Vamos relembrar o que já tivemos a oportunidade de conhecer
sobre os princípios de Neemias, servo do Senhor, copeiro do rei, restaurador
das muralhas de Jerusalém e da dignidade de Israel como povo.
Em primeiro lugar, lembre-se, definimos princípios:
inclinações fundamentais que moldam o comportamento, influenciam o modo de
interpretar o mundo, como agir e reagir às mais diversas situações. Fomos
apresentados a Neemias, servo de Deus em terra estranha e em um contexto
amplamente desfavorável à sua fé, e que demonstra três características pessoais
que precisam ser sempre lembradas: ele possuía verdadeiro interesse pelo povo
de Deus e sua situação (moral, social e espiritual); ele sabia que, para obter
sucesso dependia inteiramente de Deus e possuía disposição para agir em
quaisquer circunstâncias para a glória de Deus, inclusive abrir mão de um
estilo de vida relativamente estável e seguro para dirigir-se a uma região
inóspita e insegura.
Temos em nossas bíblias o livro que narra apenas parte da
história deste homem. E é assim porque não precisamos da história de Neemias, e
sim do que Deus fez através de Neemias. Quando analisamos o registro sagrado
com esta impressionante e belíssima história de comprometimento com a obra,
aprendemos alguns princípios que transcendem as épocas – princípios que podem
ser seguidos pelo povo de Deus em qualquer lugar, em qualquer ambiente.
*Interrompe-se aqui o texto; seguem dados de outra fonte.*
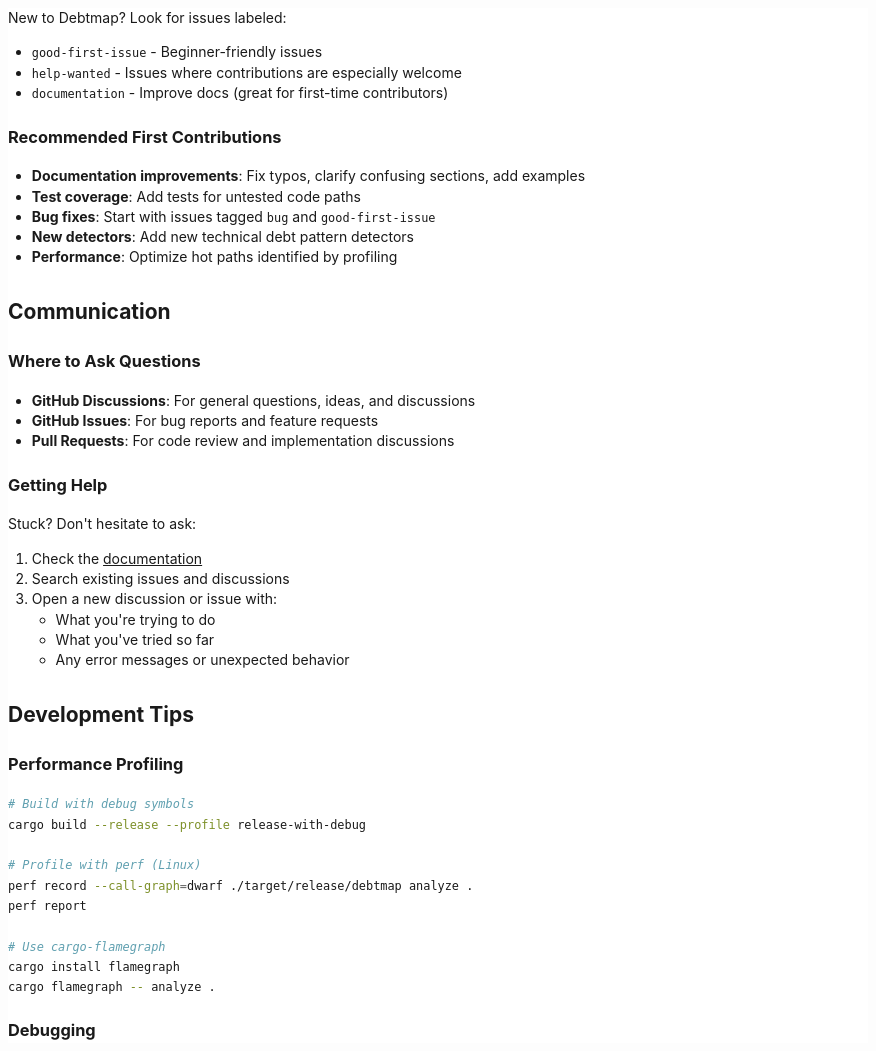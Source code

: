New to Debtmap? Look for issues labeled:

- `good-first-issue` - Beginner-friendly issues
- `help-wanted` - Issues where contributions are especially welcome
- `documentation` - Improve docs (great for first-time contributors)

### Recommended First Contributions

- **Documentation improvements**: Fix typos, clarify confusing sections, add examples
- **Test coverage**: Add tests for untested code paths
- **Bug fixes**: Start with issues tagged `bug` and `good-first-issue`
- **New detectors**: Add new technical debt pattern detectors
- **Performance**: Optimize hot paths identified by profiling

## Communication

### Where to Ask Questions

- **GitHub Discussions**: For general questions, ideas, and discussions
- **GitHub Issues**: For bug reports and feature requests
- **Pull Requests**: For code review and implementation discussions

### Getting Help

Stuck? Don't hesitate to ask:

1. Check the [documentation](https://iepathos.github.io/debtmap/)
2. Search existing issues and discussions
3. Open a new discussion or issue with:
   - What you're trying to do
   - What you've tried so far
   - Any error messages or unexpected behavior

## Development Tips

### Performance Profiling

```bash
# Build with debug symbols
cargo build --release --profile release-with-debug

# Profile with perf (Linux)
perf record --call-graph=dwarf ./target/release/debtmap analyze .
perf report

# Use cargo-flamegraph
cargo install flamegraph
cargo flamegraph -- analyze .
```

### Debugging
Princípios que podem ser seguidos se você estiver cercado por inimigos da fé, tendo,
diariamente, sua fé provada – e aprovada (Tg 1.2-4), mas princípios que também são
úteis mesmo que você viva no infinitamente mais perigoso ambiente da opulência,
nos castelos eclesiásticos cheios de luxos e encantos e da religiosidade
incontestada, tornada morna e desprovida de vitalidade.
Neemias tinha suas ocupações na corte persa, como ele mesmo
afirma, era “copeiro do rei” Artaxerxes, uma função de confiança e ao mesmo
tempo muito perigosa, pois cabia-lhe, entre outras coisas, provar a comida e a
bebida que era servida ao rei – evitando assim que o mesmo sofresse
envenenamento [2.1]. Num ambiente de
constantes intrigas palacianas, não era um risco desprezível. Mas o fato é que
Neemias tinha acesso ao rei e à rainha, e por isso tinha uma vida que era
invejada por muitos. Todavia Neemias não se desligou do seu povo e da sua
história.
À semelhança de Daniel não perdeu sua identidade no meio de
uma nova realidade [Ne 1.1-3].
Apesar de estar na opulenta Susã, uma das capitais imperiais [usada
especialmente no inverno por causa do clima mais ameno] o coração de Neemias se
enternece com o estado de miséria dos israelitas que ficaram na sua terra, em
‘grande miséria e desprezo’, as muralhas em ruínas, as portas incendiadas e a
cidade destruída. Era passado o tempo do exílio, e era necessária a
reconstrução de Jerusalém. Mas como aqueles judeus que ficaram na mais absoluta
miséria poderiam fazer isso? Os nobres tinham sido levado cativos, o próprio
Neemias era de família nobre, como Daniel, Sadraque, Mesaque e Abede-Nego. Não
havia liderança no meio dos escombros – havia apenas o que poderia haver, uma
luta diária pela sobrevivência em condições hostis. No decorrer da narração da
história de Neemias vamos perceber que havia injustiça social, exploração dos
judeus pelos próprios judeus, com desigualdade social, escravismo, sacerdotes e
profetas corruptos. Há conflito no que se refere à fé, entre os judeus que não
foram pro exílio e ainda com os não judeus.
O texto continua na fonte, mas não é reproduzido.